▶ **Brief**: An acceptable response holds only the line containing "Controller负责k8" and every line after it to the end of the records, each reproduced exactly.

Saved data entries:
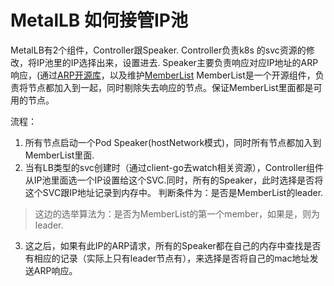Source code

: # MetalLB 如何接管IP池
MetalLB有2个组件，Controller跟Speaker.
Controller负责k8s 的svc资源的修改，将IP池里的IP选择出来，设置进去.
Speaker主要负责响应对应IP地址的ARP响应，(通过[ARP开源库](https://github.com/mdlayher/arp)，以及维护[MemberList](https://github.com/hashicorp/memberlist)
MemberList是一个开源组件，负责将节点都加入到一起，同时剔除失去响应的节点。保证MemberList里面都是可用的节点。

流程：
1. 所有节点启动一个Pod Speaker(hostNetwork模式)，同时所有节点都加入到MemberList里面.
2. 当有LB类型的svc创建时（通过client-go去watch相关资源），Controller组件从IP池里面选一个IP设置给这个SVC.同时，所有的Speaker，此时选择是否将这个SVC跟IP地址记录到内存中。
判断条件为：是否是MemberList的leader.
> 这边的选举算法为：是否为MemberList的第一个member，如果是，则为leader.
3. 这之后，如果有此IP的ARP请求，所有的Speaker都在自己的内存中查找是否有相应的记录（实际上只有leader节点有），来选择是否将自己的mac地址发送ARP响应。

▶ **Finished task**:
Controller负责k8s 的svc资源的修改，将IP池里的IP选择出来，设置进去.
Speaker主要负责响应对应IP地址的ARP响应，(通过[ARP开源库](https://github.com/mdlayher/arp)，以及维护[MemberList](https://github.com/hashicorp/memberlist)
MemberList是一个开源组件，负责将节点都加入到一起，同时剔除失去响应的节点。保证MemberList里面都是可用的节点。

流程：
1. 所有节点启动一个Pod Speaker(hostNetwork模式)，同时所有节点都加入到MemberList里面.
2. 当有LB类型的svc创建时（通过client-go去watch相关资源），Controller组件从IP池里面选一个IP设置给这个SVC.同时，所有的Speaker，此时选择是否将这个SVC跟IP地址记录到内存中。
判断条件为：是否是MemberList的leader.
> 这边的选举算法为：是否为MemberList的第一个member，如果是，则为leader.
3. 这之后，如果有此IP的ARP请求，所有的Speaker都在自己的内存中查找是否有相应的记录（实际上只有leader节点有），来选择是否将自己的mac地址发送ARP响应。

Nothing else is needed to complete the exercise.